Work to be completed: Show each line from the records below in which the word "name" occurs.

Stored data
──────
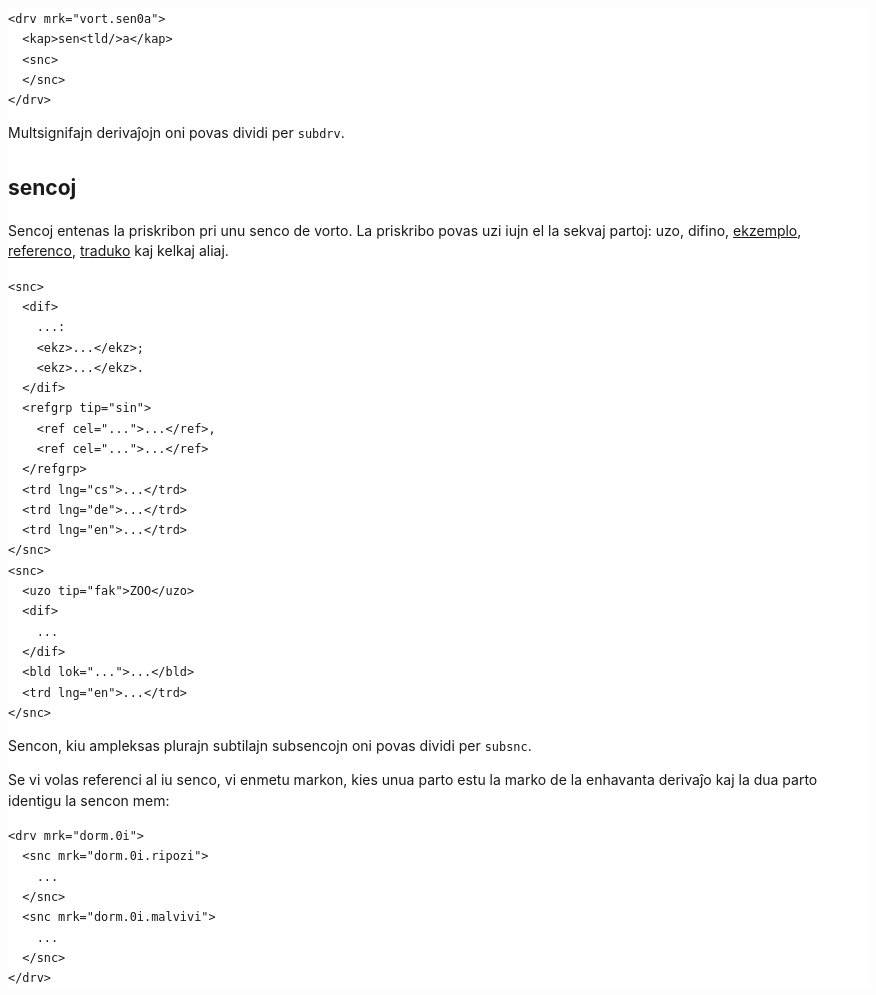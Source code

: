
 ```
<drv mrk="vort.sen0a">
  <kap>sen<tld/>a</kap>
  <snc>
  </snc>  
</drv>
```
 
Multsignifajn derivaĵojn oni povas dividi per `subdrv`.
 

## sencoj
 
Sencoj entenas la priskribon pri unu senco de vorto.
La priskribo povas uzi iujn el la sekvaj partoj:
uzo, difino, [ekzemplo](#ekzemploj), [referenco](#referencoj), 
[traduko](#tradukoj) kaj kelkaj aliaj.
 

```
<snc>
  <dif>
    ...:
    <ekz>...</ekz>;
    <ekz>...</ekz>.
  </dif>
  <refgrp tip="sin">
    <ref cel="...">...</ref>,
    <ref cel="...">...</ref>
  </refgrp>
  <trd lng="cs">...</trd>
  <trd lng="de">...</trd>
  <trd lng="en">...</trd>
</snc>
<snc>
  <uzo tip="fak">ZOO</uzo>
  <dif>
    ...
  </dif>
  <bld lok="...">...</bld>
  <trd lng="en">...</trd>
</snc>
```

 
Sencon, kiu ampleksas plurajn subtilajn subsencojn oni
povas dividi per `subsnc`.
  
Se vi volas referenci al iu senco, vi enmetu markon,
kies unua parto estu la marko de la enhavanta derivaĵo
kaj la dua parto identigu la sencon mem:
 

```
<drv mrk="dorm.0i">
  <snc mrk="dorm.0i.ripozi">
    ...
  </snc>
  <snc mrk="dorm.0i.malvivi">
    ...
  </snc>
</drv>
```
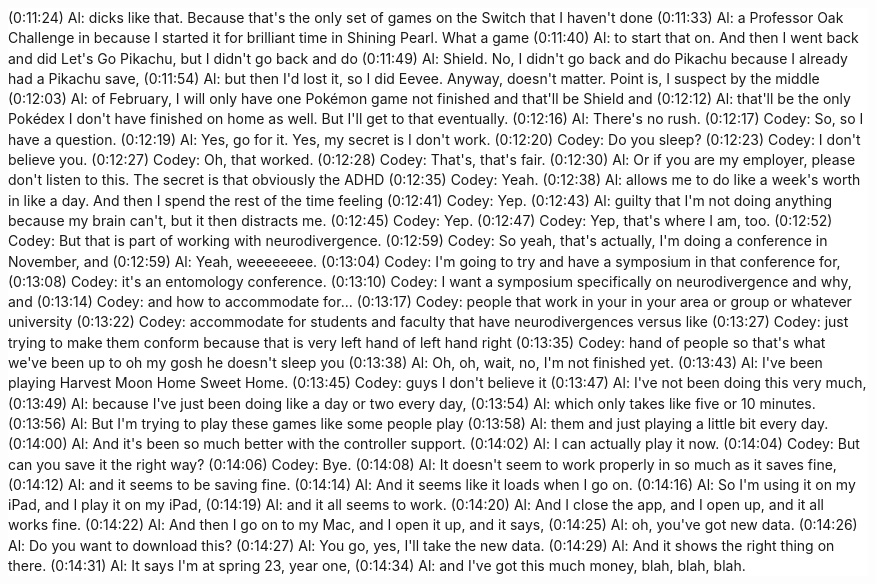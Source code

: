 (0:11:24) Al: dicks like that. Because that's the only set of games on the Switch that I haven't done
(0:11:33) Al: a Professor Oak Challenge in because I started it for brilliant time in Shining Pearl. What a game
(0:11:40) Al: to start that on. And then I went back and did Let's Go Pikachu, but I didn't go back and do
(0:11:49) Al: Shield. No, I didn't go back and do Pikachu because I already had a Pikachu save,
(0:11:54) Al: but then I'd lost it, so I did Eevee. Anyway, doesn't matter. Point is, I suspect by the middle
(0:12:03) Al: of February, I will only have one Pokémon game not finished and that'll be Shield and
(0:12:12) Al: that'll be the only Pokédex I don't have finished on home as well. But I'll get to that eventually.
(0:12:16) Al: There's no rush.
(0:12:17) Codey: So, so I have a question.
(0:12:19) Al: Yes, go for it. Yes, my secret is I don't work.
(0:12:20) Codey: Do you sleep?
(0:12:23) Codey: I don't believe you.
(0:12:27) Codey: Oh, that worked.
(0:12:28) Codey: That's, that's fair.
(0:12:30) Al: Or if you are my employer, please don't listen to this. The secret is that obviously the ADHD
(0:12:35) Codey: Yeah.
(0:12:38) Al: allows me to do like a week's worth in like a day. And then I spend the rest of the time feeling
(0:12:41) Codey: Yep.
(0:12:43) Al: guilty that I'm not doing anything because my brain can't, but it then distracts me.
(0:12:45) Codey: Yep.
(0:12:47) Codey: Yep, that's where I am, too.
(0:12:52) Codey: But that is part of working with neurodivergence.
(0:12:59) Codey: So yeah, that's actually, I'm doing a conference in November, and
(0:12:59) Al: Yeah, weeeeeeee.
(0:13:04) Codey: I'm going to try and have a symposium in that conference for,
(0:13:08) Codey: it's an entomology conference.
(0:13:10) Codey: I want a symposium specifically on neurodivergence and why, and
(0:13:14) Codey: and how to accommodate for...
(0:13:17) Codey: people that work in your in your area or group or whatever university
(0:13:22) Codey: accommodate for students and faculty that have neurodivergences versus like
(0:13:27) Codey: just trying to make them conform because that is very left hand of left hand right
(0:13:35) Codey: hand of people so that's what we've been up to oh my gosh he doesn't sleep you
(0:13:38) Al: Oh, oh, wait, no, I'm not finished yet.
(0:13:43) Al: I've been playing Harvest Moon Home Sweet Home.
(0:13:45) Codey: guys I don't believe it
(0:13:47) Al: I've not been doing this very much,
(0:13:49) Al: because I've just been doing like a day or two every day,
(0:13:54) Al: which only takes like five or 10 minutes.
(0:13:56) Al: But I'm trying to play these games like some people play
(0:13:58) Al: them and just playing a little bit every day.
(0:14:00) Al: And it's been so much better with the controller support.
(0:14:02) Al: I can actually play it now.
(0:14:04) Codey: But can you save it the right way?
(0:14:06) Codey: Bye.
(0:14:08) Al: It doesn't seem to work properly in so much as it saves fine,
(0:14:12) Al: and it seems to be saving fine.
(0:14:14) Al: And it seems like it loads when I go on.
(0:14:16) Al: So I'm using it on my iPad, and I play it on my iPad,
(0:14:19) Al: and it all seems to work.
(0:14:20) Al: And I close the app, and I open up, and it all works fine.
(0:14:22) Al: And then I go on to my Mac, and I open it up, and it says,
(0:14:25) Al: oh, you've got new data.
(0:14:26) Al: Do you want to download this?
(0:14:27) Al: You go, yes, I'll take the new data.
(0:14:29) Al: And it shows the right thing on there.
(0:14:31) Al: It says I'm at spring 23, year one,
(0:14:34) Al: and I've got this much money, blah, blah, blah.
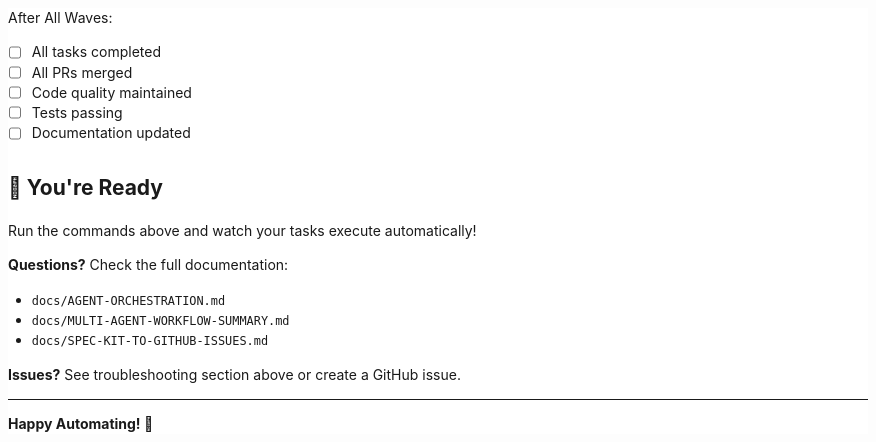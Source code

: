 After All Waves:

- [ ] All tasks completed
- [ ] All PRs merged
- [ ] Code quality maintained
- [ ] Tests passing
- [ ] Documentation updated

## 🎉 You're Ready

Run the commands above and watch your tasks execute automatically!

**Questions?** Check the full documentation:

- `docs/AGENT-ORCHESTRATION.md`
- `docs/MULTI-AGENT-WORKFLOW-SUMMARY.md`
- `docs/SPEC-KIT-TO-GITHUB-ISSUES.md`

**Issues?** See troubleshooting section above or create a GitHub issue.

---

**Happy Automating! 🤖**
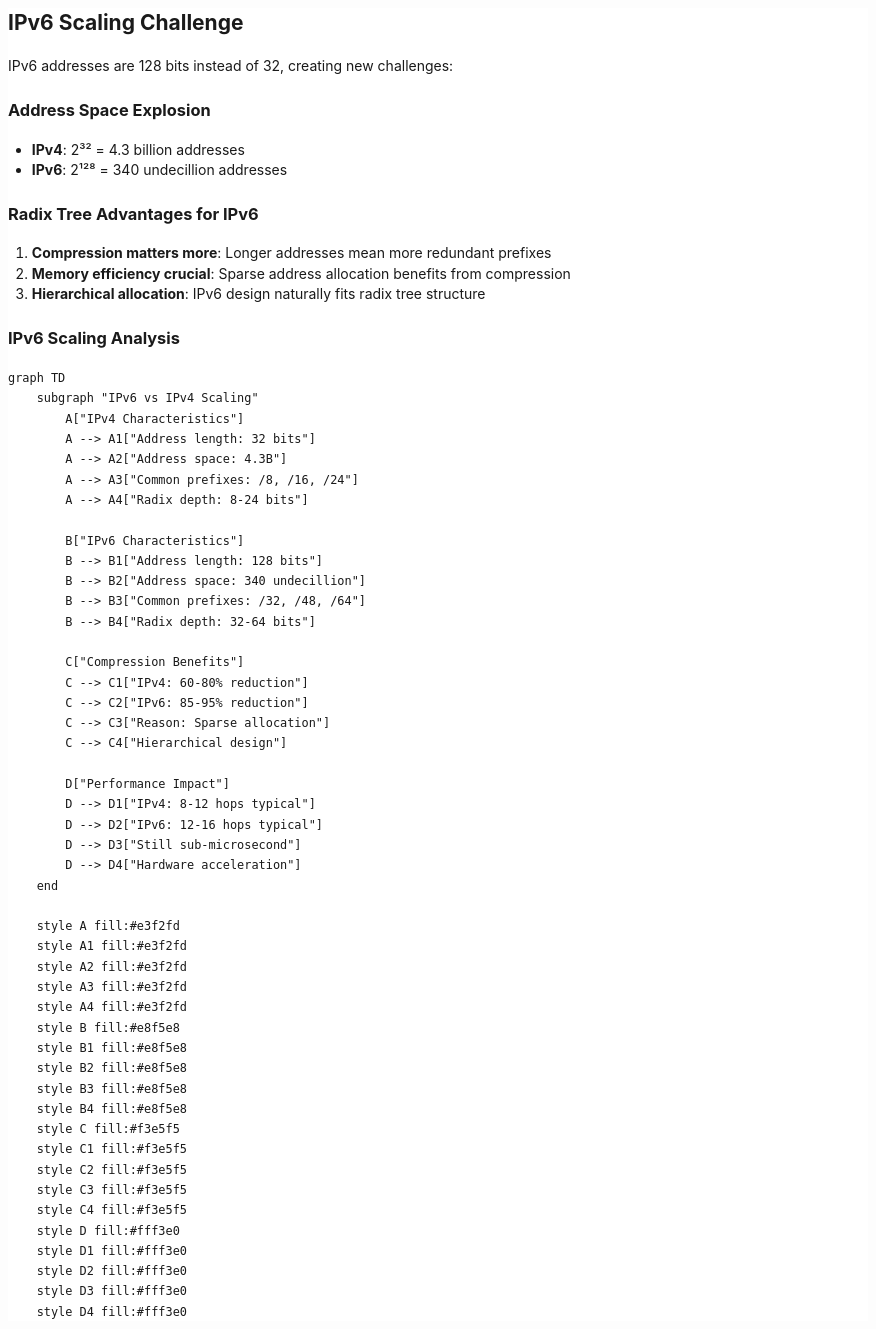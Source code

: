 ## IPv6 Scaling Challenge

IPv6 addresses are 128 bits instead of 32, creating new challenges:

### Address Space Explosion
- **IPv4**: 2³² = 4.3 billion addresses
- **IPv6**: 2¹²⁸ = 340 undecillion addresses

### Radix Tree Advantages for IPv6
1. **Compression matters more**: Longer addresses mean more redundant prefixes
2. **Memory efficiency crucial**: Sparse address allocation benefits from compression  
3. **Hierarchical allocation**: IPv6 design naturally fits radix tree structure

### IPv6 Scaling Analysis

```mermaid
graph TD
    subgraph "IPv6 vs IPv4 Scaling"
        A["IPv4 Characteristics"]
        A --> A1["Address length: 32 bits"]
        A --> A2["Address space: 4.3B"]
        A --> A3["Common prefixes: /8, /16, /24"]
        A --> A4["Radix depth: 8-24 bits"]
        
        B["IPv6 Characteristics"]
        B --> B1["Address length: 128 bits"]
        B --> B2["Address space: 340 undecillion"]
        B --> B3["Common prefixes: /32, /48, /64"]
        B --> B4["Radix depth: 32-64 bits"]
        
        C["Compression Benefits"]
        C --> C1["IPv4: 60-80% reduction"]
        C --> C2["IPv6: 85-95% reduction"]
        C --> C3["Reason: Sparse allocation"]
        C --> C4["Hierarchical design"]
        
        D["Performance Impact"]
        D --> D1["IPv4: 8-12 hops typical"]
        D --> D2["IPv6: 12-16 hops typical"]
        D --> D3["Still sub-microsecond"]
        D --> D4["Hardware acceleration"]
    end
    
    style A fill:#e3f2fd
    style A1 fill:#e3f2fd
    style A2 fill:#e3f2fd
    style A3 fill:#e3f2fd
    style A4 fill:#e3f2fd
    style B fill:#e8f5e8
    style B1 fill:#e8f5e8
    style B2 fill:#e8f5e8
    style B3 fill:#e8f5e8
    style B4 fill:#e8f5e8
    style C fill:#f3e5f5
    style C1 fill:#f3e5f5
    style C2 fill:#f3e5f5
    style C3 fill:#f3e5f5
    style C4 fill:#f3e5f5
    style D fill:#fff3e0
    style D1 fill:#fff3e0
    style D2 fill:#fff3e0
    style D3 fill:#fff3e0
    style D4 fill:#fff3e0
```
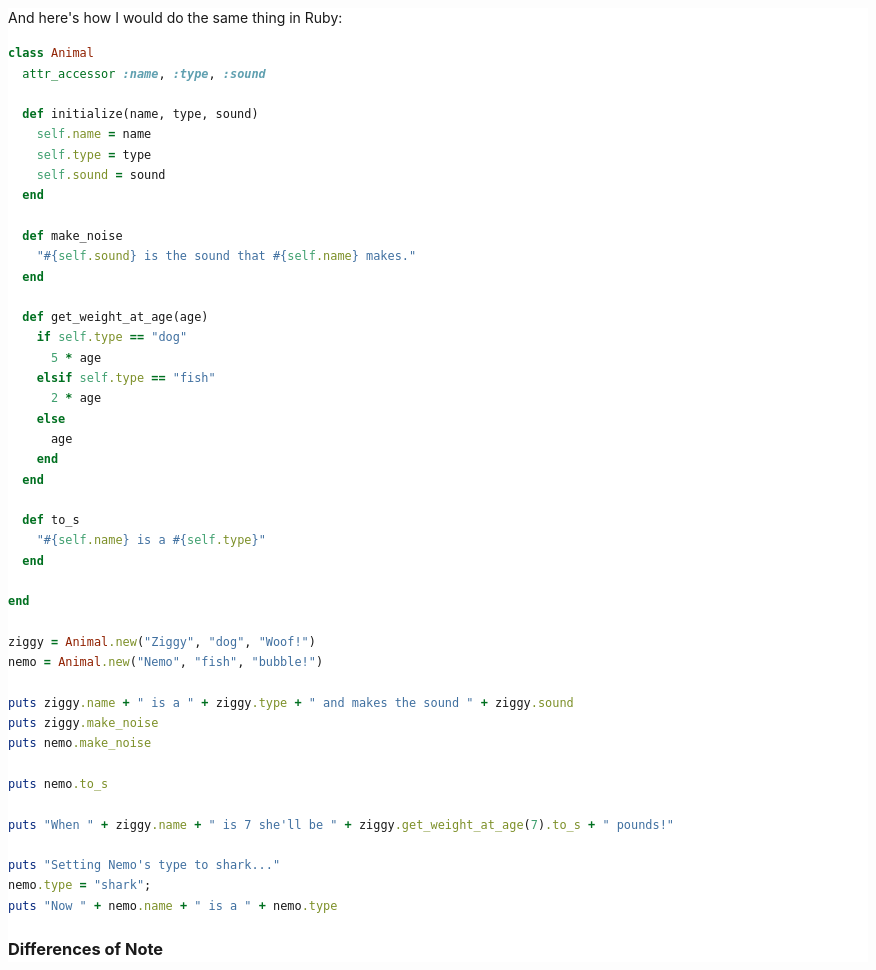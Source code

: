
 ```javascript
```

And here's how I would do the same thing in Ruby:

```ruby
class Animal 
  attr_accessor :name, :type, :sound

  def initialize(name, type, sound)
    self.name = name
    self.type = type
    self.sound = sound
  end 

  def make_noise
    "#{self.sound} is the sound that #{self.name} makes."
  end

  def get_weight_at_age(age)
    if self.type == "dog"
      5 * age
    elsif self.type == "fish"
      2 * age
    else 
      age
    end
  end

  def to_s
    "#{self.name} is a #{self.type}"
  end 

end 

ziggy = Animal.new("Ziggy", "dog", "Woof!")
nemo = Animal.new("Nemo", "fish", "bubble!")

puts ziggy.name + " is a " + ziggy.type + " and makes the sound " + ziggy.sound
puts ziggy.make_noise
puts nemo.make_noise

puts nemo.to_s

puts "When " + ziggy.name + " is 7 she'll be " + ziggy.get_weight_at_age(7).to_s + " pounds!"

puts "Setting Nemo's type to shark..."
nemo.type = "shark";
puts "Now " + nemo.name + " is a " + nemo.type

```

### Differences of Note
──────
Expected answer:
  attr_accessor :name, :type, :sound
  def initialize(name, type, sound)
    self.name = name
    "#{self.sound} is the sound that #{self.name} makes."
    "#{self.name} is a #{self.type}"
puts ziggy.name + " is a " + ziggy.type + " and makes the sound " + ziggy.sound
puts "When " + ziggy.name + " is 7 she'll be " + ziggy.get_weight_at_age(7).to_s + " pounds!"
puts "Now " + nemo.name + " is a " + nemo.type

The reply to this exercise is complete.